Here is a code snippet in (PL/SQL) , note that we only have one STG source for this HUB.  If there were more, I simply UNION all the sources together in the SELECT.

MERGE INTO HUB_GLOBAL_NAME hub
USING
(
SELECT DISTINCT
GLOBAL_NAME AS GLOBAL_NAME,
STG_DATA_SOURCE, STG_LAST_UPDATE_DTTM
FROM STG_ALL_TABLES
) stg
ON (hub.GLOBAL_NAME = stg.GLOBAL_NAME)
WHEN MATCHED THEN
UPDATE
SET
hub.HUB_LAST_SEEN_DTTM = hub.HUB_LOAD_DTTM
where (HUB_LAST_SEEN_DTTM != HUB_LOAD_DTTM)
WHEN NOT MATCHED THEN
INSERT
(
HUB_GLOBAL_NAME_SQN, GLOBAL_NAME, HUB_LOAD_DTTM,
HUB_DATA_SOURCE,HUB_LAST_SEEN_DTTM
)
VALUES (
HUB_GLOBAL_NAME_SQN.NEXTVAL,
stg.GLOBAL_NAME,
stg.STG_LAST_UPDATE_DTTM,
stg.STG_DATA_SOURCE,
stg.STG_LAST_UPDATE_DTTM
)
;

I will comment on DATEs used later, suffice to say the LOAD_DTTM comes from the STAGE table and the LAST_SEEN_DTTM is an indicator that show the date of the last point in time the Business Key(s) were not found in ANY feed.  Loading LINKS is very similar to HUBs; the source for the mapping is a list of distinct combinations of keys.  Again, the Oracle MERGE can do the trick.

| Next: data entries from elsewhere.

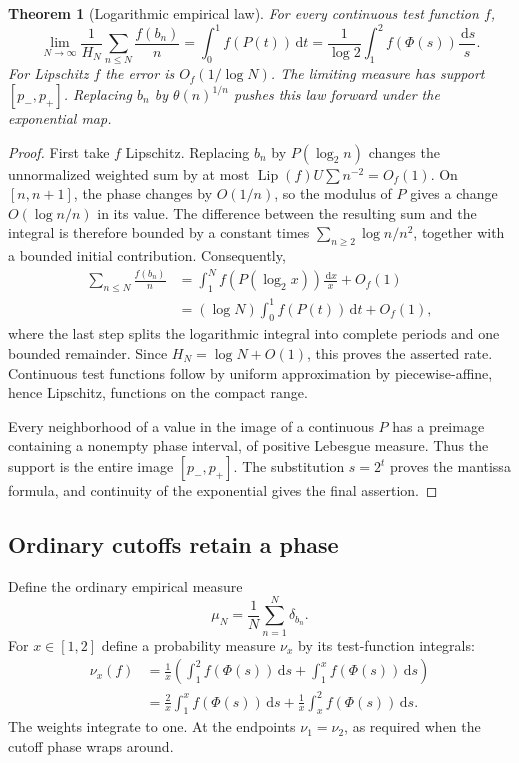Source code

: \documentclass[11pt,a4paper]{article}
\numberwithin{equation}{section}
\newtheorem{theorem}{Theorem}[section]
\theoremstyle{definition}
\theoremstyle{remark}
\newcommand{\dd}{\,\mathrm d}
\theoremstyle{definition}
\theoremstyle{plain}
\begin{document}
\begin{theorem}[Logarithmic empirical law]
\label{dsr:thm:log-law}
For every continuous test function $f$,
\begin{equation}
 \lim_{N\to\infty}\frac1{H_N}\sum_{n\le N}\frac{f(b_n)}n
   =\int_0^1f(P(t))\dd t
   =\frac1{\log2}\int_1^2 f(\Phi(s))\frac{\dd s}{s}.
\label{dsr:eq:log-law}
\end{equation}
For Lipschitz $f$ the error is $O_f(1/\log N)$. The limiting measure has
support $[p_-,p_+]$. Replacing $b_n$ by $\theta(n)^{1/n}$ pushes this law
forward under the exponential map.
\end{theorem}
\begin{proof}
First take $f$ Lipschitz. Replacing $b_n$ by $P(\log_2n)$ changes the
unnormalized weighted sum by at most
$\operatorname{Lip}(f)U\sum n^{-2}=O_f(1)$.
On $[n,n+1]$, the phase changes by $O(1/n)$, so the modulus of $P$ gives a
change $O(\log n/n)$ in its value. The difference between the resulting sum
and the integral is therefore bounded by a constant times
$\sum_{n\ge2}\log n/n^2$, together with a bounded initial contribution.
Consequently,
\begin{align}
 \sum_{n\le N}\frac{f(b_n)}n
 &=\int_1^N f(P(\log_2x))\frac{\dd x}{x}+O_f(1)\\
 &=(\log N)\int_0^1f(P(t))\dd t+O_f(1),
\end{align}
where the last step splits the logarithmic integral into complete periods
and one bounded remainder. Since $H_N=\log N+O(1)$, this proves the asserted
rate. Continuous test functions follow by uniform approximation by
piecewise-affine, hence Lipschitz, functions on the compact range.

Every neighborhood of a value in the image of a continuous $P$ has a
preimage containing a nonempty phase interval, of positive Lebesgue measure.
Thus the support is the entire image $[p_-,p_+]$. The substitution
$s=2^t$ proves the mantissa formula, and continuity of the exponential gives
the final assertion.
\end{proof}

\subsection{Ordinary cutoffs retain a phase}
Define the ordinary empirical measure
\begin{equation}
 \mu_N=\frac1N\sum_{n=1}^N\delta_{b_n}.
\end{equation}
For $x\in[1,2]$ define a probability measure $\nu_x$ by its test-function
integrals:
\begin{align}
 \nu_x(f)
 &=\frac1x\left(\int_1^2f(\Phi(s))\dd s
                     +\int_1^x f(\Phi(s))\dd s\right)\label{dsr:eq:nu}\\
 &=\frac2x\int_1^x f(\Phi(s))\dd s
      +\frac1x\int_x^2f(\Phi(s))\dd s.\nonumber
\end{align}
The weights integrate to one. At the endpoints $\nu_1=\nu_2$, as required
when the cutoff phase wraps around.
\end{document}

MERGE INTO LNK_ALL_TABLES lnk
USING
(
SELECT /*+ RULE */  DISTINCT
HUB_GLOBAL_NAME.HUB_GLOBAL_NAME_SQN,
HUB_OWNER.HUB_OWNER_SQN,
HUB_TABLE_NAME.HUB_TABLE_NAME_SQN, STG_ALL_TABLES.STG_LAST_UPDATE_DTTM, STG_ALL_TABLES.STG_DATA_SOURCE
FROM STG_ALL_TABLES,
HUB_GLOBAL_NAME,
HUB_OWNER,
HUB_TABLE_NAME
WHERE
STG_ALL_TABLES.GLOBAL_NAME = HUB_GLOBAL_NAME.GLOBAL_NAME
AND HUB_GLOBAL_NAME.HUB_LOAD_DTTM = HUB_GLOBAL_NAME.HUB_LAST_SEEN_DTTM
AND STG_ALL_TABLES.OWNER = HUB_OWNER.OWNER
AND HUB_OWNER.HUB_LOAD_DTTM = HUB_OWNER.HUB_LAST_SEEN_DTTM
AND STG_ALL_TABLES.TABLE_NAME = HUB_TABLE_NAME.TABLE_NAME
AND HUB_TABLE_NAME.HUB_LOAD_DTTM = HUB_TABLE_NAME.HUB_LAST_SEEN_DTTM
) stg
ON (
stg.HUB_GLOBAL_NAME_SQN = lnk.HUB_GLOBAL_NAME_SQN
and stg.HUB_OWNER_SQN = lnk.HUB_OWNER_SQN
and stg.HUB_TABLE_NAME_SQN = lnk.HUB_TABLE_NAME_SQN
)
WHEN MATCHED THEN
UPDATE
SET
lnk.LNK_LAST_SEEN_DTTM    = lnk.LNK_LOAD_DTTM
WHERE   (LNK_LAST_SEEN_DTTM != LNK_LOAD_DTTM)
WHEN NOT MATCHED THEN
INSERT
(
LNK_ALL_TABLES_SQN,HUB_GLOBAL_NAME_SQN,HUB_OWNER_SQN,HUB_TABLE_NAME_SQN,LNK_LAST_SEEN_DTTM,LNK_LOAD_DTTM,LNK_DATA_SOURCE)
VALUES (
LNK_ALL_TABLES_SQN.NEXTVAL,
stg.HUB_GLOBAL_NAME_SQN,
stg.HUB_OWNER_SQN,
stg.HUB_TABLE_NAME_SQN,
stg.STG_LAST_UPDATE_DTTM, stg.STG_LAST_UPDATE_DTTM, stg.STG_DATA_SOURCE
);

This approach scales very nicely too.  Next time I will load the SATELLITE srtucture.

2009/08/09

Building an Oracle Data Vault – Part 2: the data vault model

Filed under: DV Model & Methodology — Bruce McCartney @ 21:59

In Part One, we defined our STAGE environment.  Now we need to develop a Data Vault Model.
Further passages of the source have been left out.